Stored data

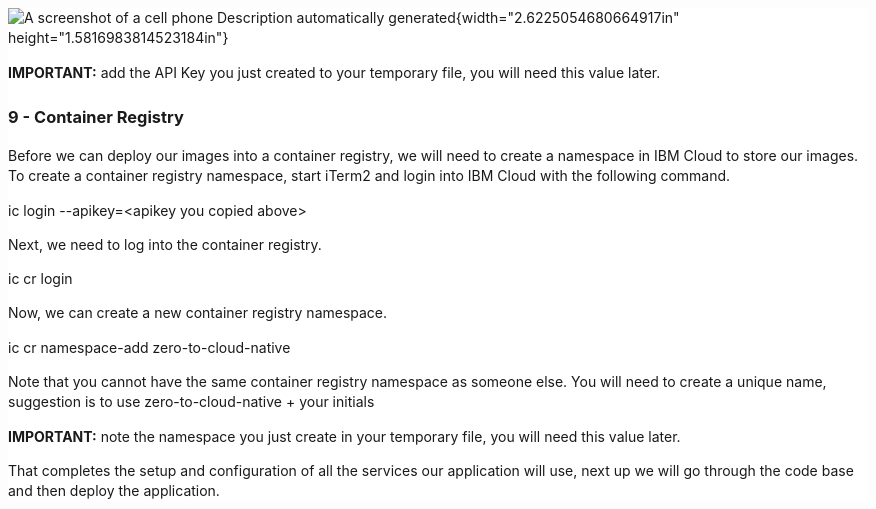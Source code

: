 ![A screenshot of a cell phone Description automatically
generated](.//media/image46.png){width="2.6225054680664917in"
height="1.5816983814523184in"}

**IMPORTANT:** add the API Key you just created to your temporary file,
you will need this value later.

### 9 - Container Registry

Before we can deploy our images into a container registry, we will need
to create a namespace in IBM Cloud to store our images. To create a
container registry namespace, start iTerm2 and login into IBM Cloud with
the following command.

ic login \--apikey=\<apikey you copied above\>

Next, we need to log into the container registry.

ic cr login

Now, we can create a new container registry namespace.

ic cr namespace-add zero-to-cloud-native

Note that you cannot have the same container registry namespace as
someone else. You will need to create a unique name, suggestion is to
use zero-to-cloud-native + your initials

**IMPORTANT:** note the namespace you just create in your temporary
file, you will need this value later.

That completes the setup and configuration of all the services our
application will use, next up we will go through the code base and then
deploy the application.
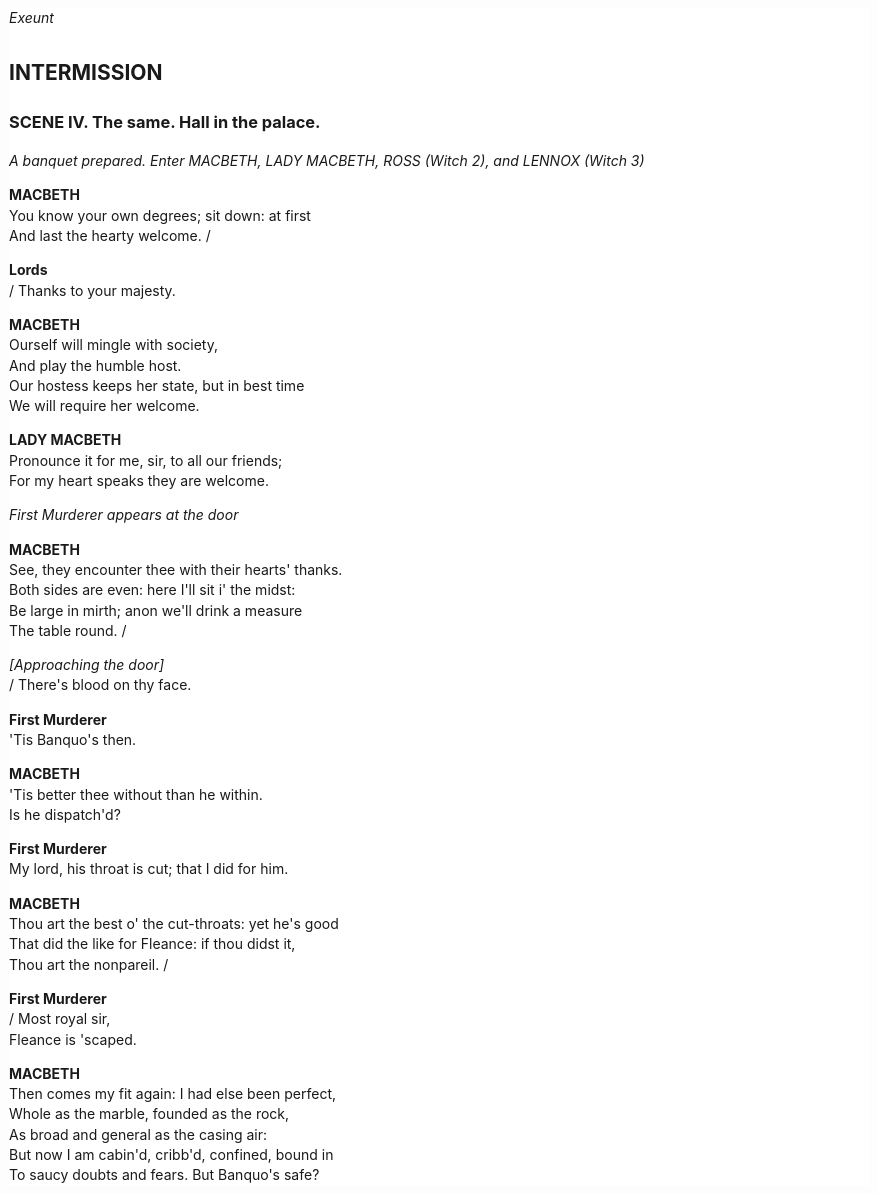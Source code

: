 *Exeunt*

## INTERMISSION

### SCENE IV. The same. Hall in the palace.

*A banquet prepared. Enter MACBETH, LADY MACBETH, ROSS (Witch 2), and LENNOX (Witch 3)*

**MACBETH**  
You know your own degrees; sit down: at first  
And last the hearty welcome. /

**Lords**  
/ Thanks to your majesty.

**MACBETH**  
Ourself will mingle with society,  
And play the humble host.  
Our hostess keeps her state, but in best time  
We will require her welcome.

**LADY MACBETH**  
Pronounce it for me, sir, to all our friends;  
For my heart speaks they are welcome.

*First Murderer appears at the door*

**MACBETH**  
See, they encounter thee with their hearts' thanks.  
Both sides are even: here I'll sit i' the midst:  
Be large in mirth; anon we'll drink a measure  
The table round. /

*\[Approaching the door]*  
/ There's blood on thy face.

**First Murderer**  
'Tis Banquo's then.

**MACBETH**  
'Tis better thee without than he within.  
Is he dispatch'd?

**First Murderer**  
My lord, his throat is cut; that I did for him.

**MACBETH**  
Thou art the best o' the cut-throats: yet he's good  
That did the like for Fleance: if thou didst it,  
Thou art the nonpareil. /

**First Murderer**  
/ Most royal sir,  
Fleance is 'scaped.

**MACBETH**  
Then comes my fit again: I had else been perfect,  
Whole as the marble, founded as the rock,  
As broad and general as the casing air:  
But now I am cabin'd, cribb'd, confined, bound in  
To saucy doubts and fears. But Banquo's safe?
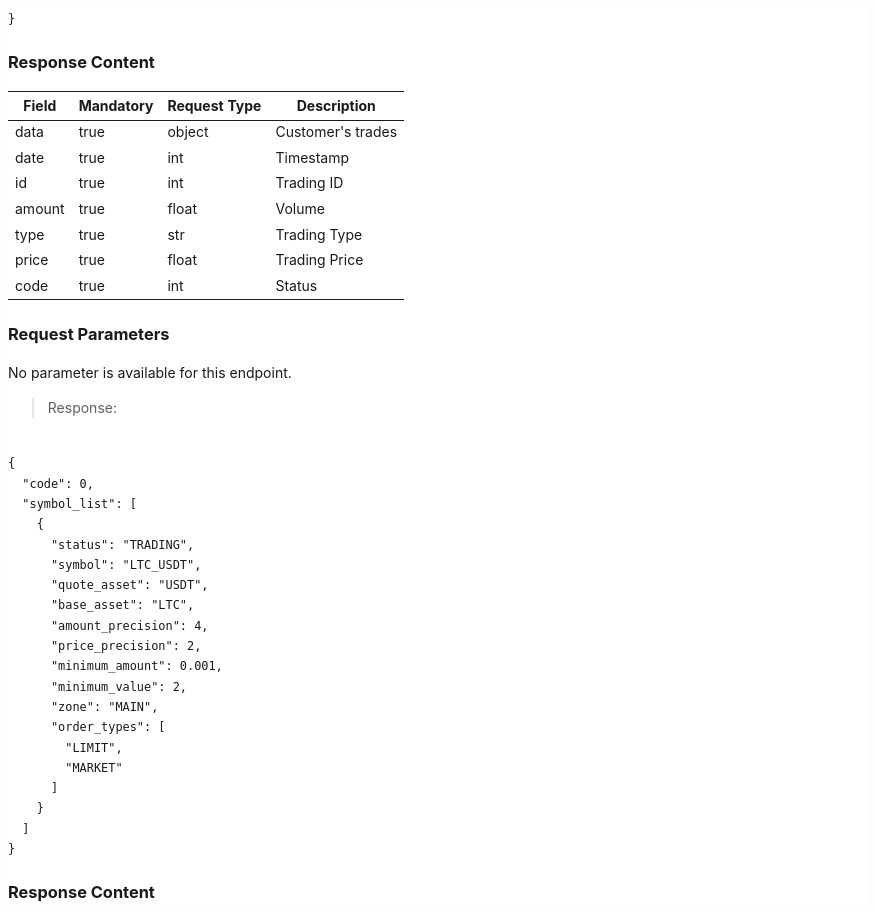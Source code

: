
 ```
}

```

### Response Content

| Field  | Mandatory | Request Type | Description       |
| ------ | --------- | ------------ | ----------------- |
| data   | true      | object       | Customer's trades |
| date   | true      | int          | Timestamp         |
| id     | true      | int          | Trading ID        |
| amount | true      | float        | Volume            |
| type   | true      | str          | Trading Type      |
| price  | true      | float        | Trading Price     |
| code   | true      | int          | Status            |

### Request Parameters

No parameter is available for this endpoint.

> Response:

```

{
  "code": 0,
  "symbol_list": [
    {
      "status": "TRADING",
      "symbol": "LTC_USDT",
      "quote_asset": "USDT",
      "base_asset": "LTC",
      "amount_precision": 4,
      "price_precision": 2,
      "minimum_amount": 0.001,
      "minimum_value": 2,
      "zone": "MAIN",
      "order_types": [
        "LIMIT",
        "MARKET"
      ]
    }
  ]
}

```

### Response Content
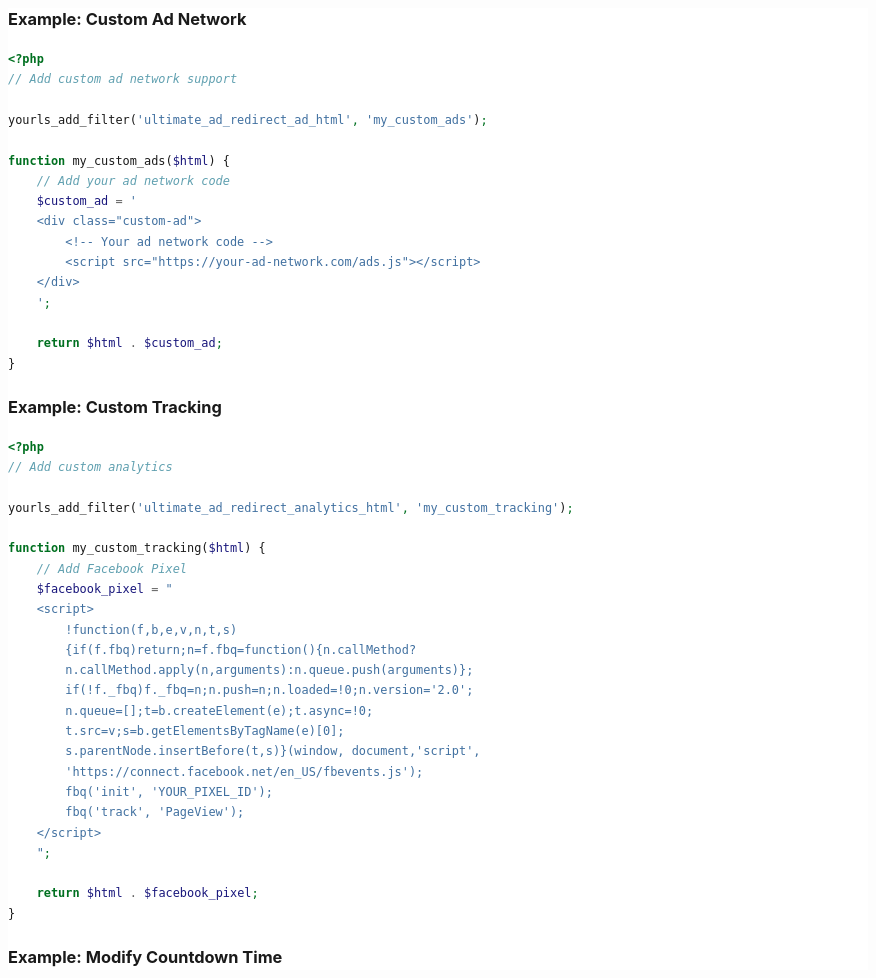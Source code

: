 ### Example: Custom Ad Network

```php
<?php
// Add custom ad network support

yourls_add_filter('ultimate_ad_redirect_ad_html', 'my_custom_ads');

function my_custom_ads($html) {
    // Add your ad network code
    $custom_ad = '
    <div class="custom-ad">
        <!-- Your ad network code -->
        <script src="https://your-ad-network.com/ads.js"></script>
    </div>
    ';
    
    return $html . $custom_ad;
}
```

### Example: Custom Tracking

```php
<?php
// Add custom analytics

yourls_add_filter('ultimate_ad_redirect_analytics_html', 'my_custom_tracking');

function my_custom_tracking($html) {
    // Add Facebook Pixel
    $facebook_pixel = "
    <script>
        !function(f,b,e,v,n,t,s)
        {if(f.fbq)return;n=f.fbq=function(){n.callMethod?
        n.callMethod.apply(n,arguments):n.queue.push(arguments)};
        if(!f._fbq)f._fbq=n;n.push=n;n.loaded=!0;n.version='2.0';
        n.queue=[];t=b.createElement(e);t.async=!0;
        t.src=v;s=b.getElementsByTagName(e)[0];
        s.parentNode.insertBefore(t,s)}(window, document,'script',
        'https://connect.facebook.net/en_US/fbevents.js');
        fbq('init', 'YOUR_PIXEL_ID');
        fbq('track', 'PageView');
    </script>
    ";
    
    return $html . $facebook_pixel;
}
```

### Example: Modify Countdown Time
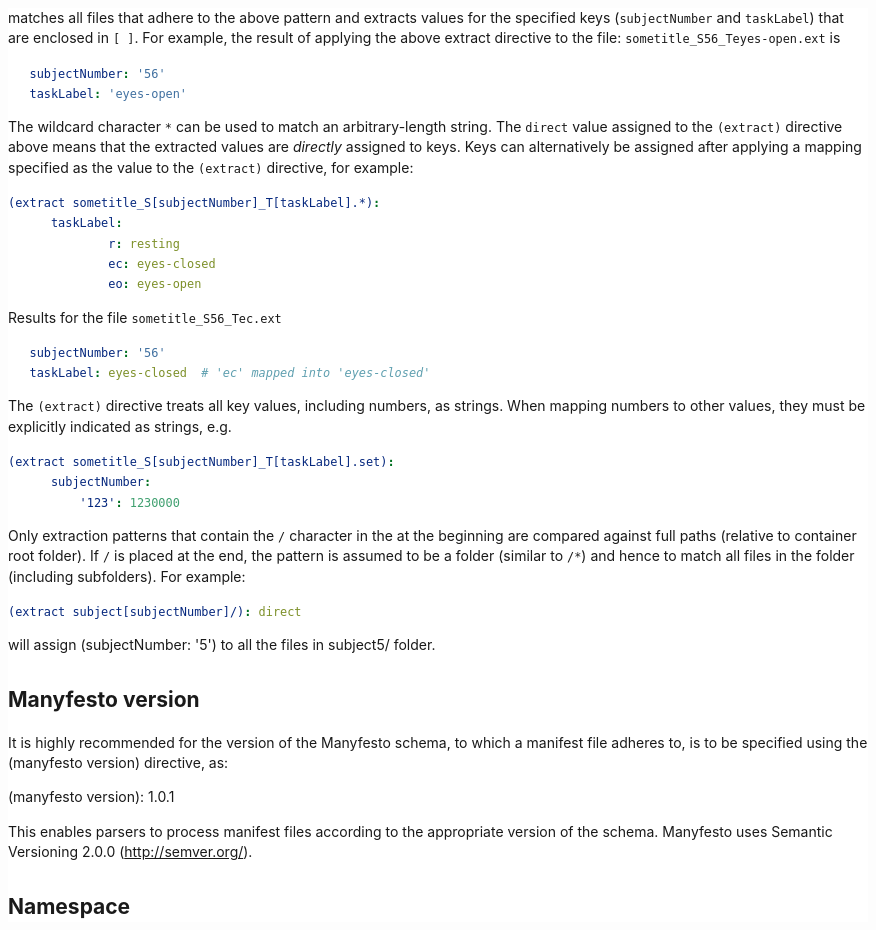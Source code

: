 matches all files that adhere to the above pattern and extracts values for the specified keys (`subjectNumber` and `taskLabel`) that are enclosed in `[ ]`.
For example, the result of applying the above extract directive to the file: `sometitle_S56_Teyes-open.ext` is
```yaml
   subjectNumber: '56'
   taskLabel: 'eyes-open'
```

The wildcard character `*` can be used to match an arbitrary-length string. The `direct` value assigned to the `(extract)` directive above means that the extracted values are *directly* assigned to keys. Keys can alternatively be assigned after applying a mapping specified as the value to the `(extract)` directive, for example:

```yaml
(extract sometitle_S[subjectNumber]_T[taskLabel].*):
      taskLabel:
              r: resting
              ec: eyes-closed
              eo: eyes-open
```

Results for the file `sometitle_S56_Tec.ext`
```yaml
   subjectNumber: '56'
   taskLabel: eyes-closed  # 'ec' mapped into 'eyes-closed'
```
The `(extract)` directive treats all key values, including numbers, as strings. When mapping numbers to other values, they must be explicitly indicated as strings, e.g.
```yaml
(extract sometitle_S[subjectNumber]_T[taskLabel].set):
      subjectNumber:
          '123': 1230000
```

Only extraction patterns that contain the `/` character in the at the beginning are compared against full paths (relative to container root folder). If `/` is placed at the end, the pattern is assumed to be a folder (similar to `/*`) and hence to match all files in the folder (including subfolders). For example:

```yaml
(extract subject[subjectNumber]/): direct
```

will assign (subjectNumber: '5') to all the files in subject5/ folder. 

## Manyfesto version

It is highly recommended for the version of the Manyfesto schema, to which a manifest file adheres to, is to be specified using the (manyfesto version) directive, as:

(manyfesto version): 1.0.1

This enables parsers to process manifest files according to the appropriate version of the schema. Manyfesto uses Semantic Versioning 2.0.0 (http://semver.org/). 

## Namespace
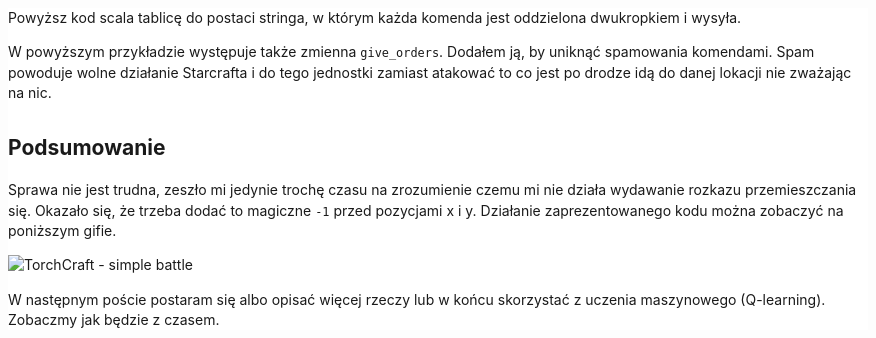 Powyższ kod scala tablicę do postaci stringa, w którym każda komenda jest oddzielona dwukropkiem i wysyła.

W powyższym przykładzie występuje także zmienna `give_orders`. Dodałem ją, by uniknąć spamowania komendami. Spam powoduje wolne działanie Starcrafta i do tego jednostki zamiast atakować to co jest po drodze idą do danej lokacji nie zważając na nic.

## Podsumowanie

Sprawa nie jest trudna, zeszło mi jedynie trochę czasu na zrozumienie czemu mi nie działa wydawanie rozkazu przemieszczania się. Okazało się, że trzeba dodać to magiczne `-1` przed pozycjami x i y. Działanie zaprezentowanego kodu można zobaczyć na poniższym gifie.

![TorchCraft - simple battle](/images/posts/torchcraft_game_state_change_and_analysis/torchcraft_battle.gif)

W następnym poście postaram się albo opisać więcej rzeczy lub w końcu skorzystać z uczenia maszynowego (Q-learning). Zobaczmy jak będzie z czasem.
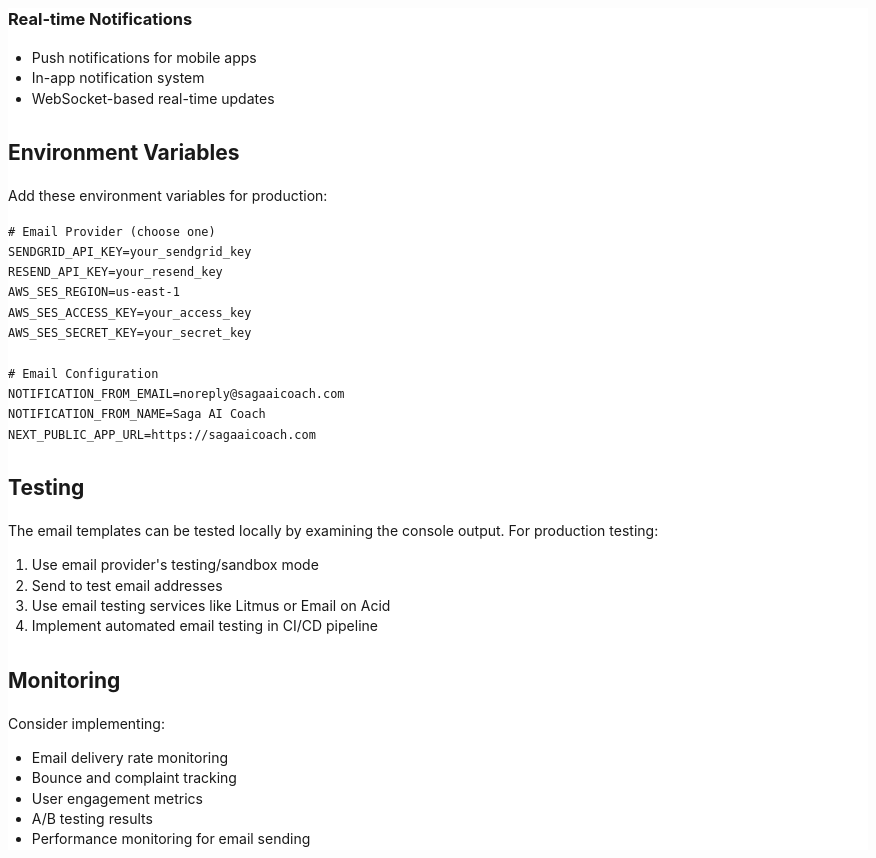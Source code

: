 ### Real-time Notifications
- Push notifications for mobile apps
- In-app notification system
- WebSocket-based real-time updates

## Environment Variables

Add these environment variables for production:

```env
# Email Provider (choose one)
SENDGRID_API_KEY=your_sendgrid_key
RESEND_API_KEY=your_resend_key
AWS_SES_REGION=us-east-1
AWS_SES_ACCESS_KEY=your_access_key
AWS_SES_SECRET_KEY=your_secret_key

# Email Configuration
NOTIFICATION_FROM_EMAIL=noreply@sagaaicoach.com
NOTIFICATION_FROM_NAME=Saga AI Coach
NEXT_PUBLIC_APP_URL=https://sagaaicoach.com
```

## Testing

The email templates can be tested locally by examining the console output. For production testing:

1. Use email provider's testing/sandbox mode
2. Send to test email addresses
3. Use email testing services like Litmus or Email on Acid
4. Implement automated email testing in CI/CD pipeline

## Monitoring

Consider implementing:
- Email delivery rate monitoring
- Bounce and complaint tracking
- User engagement metrics
- A/B testing results
- Performance monitoring for email sending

The problem =
The answer must be every line from the records above that contains the word "temporary", copied in full.

Answer section =
**IMPORTANT:** add the API Key you just created to your temporary file,
**IMPORTANT:** note the namespace you just create in your temporary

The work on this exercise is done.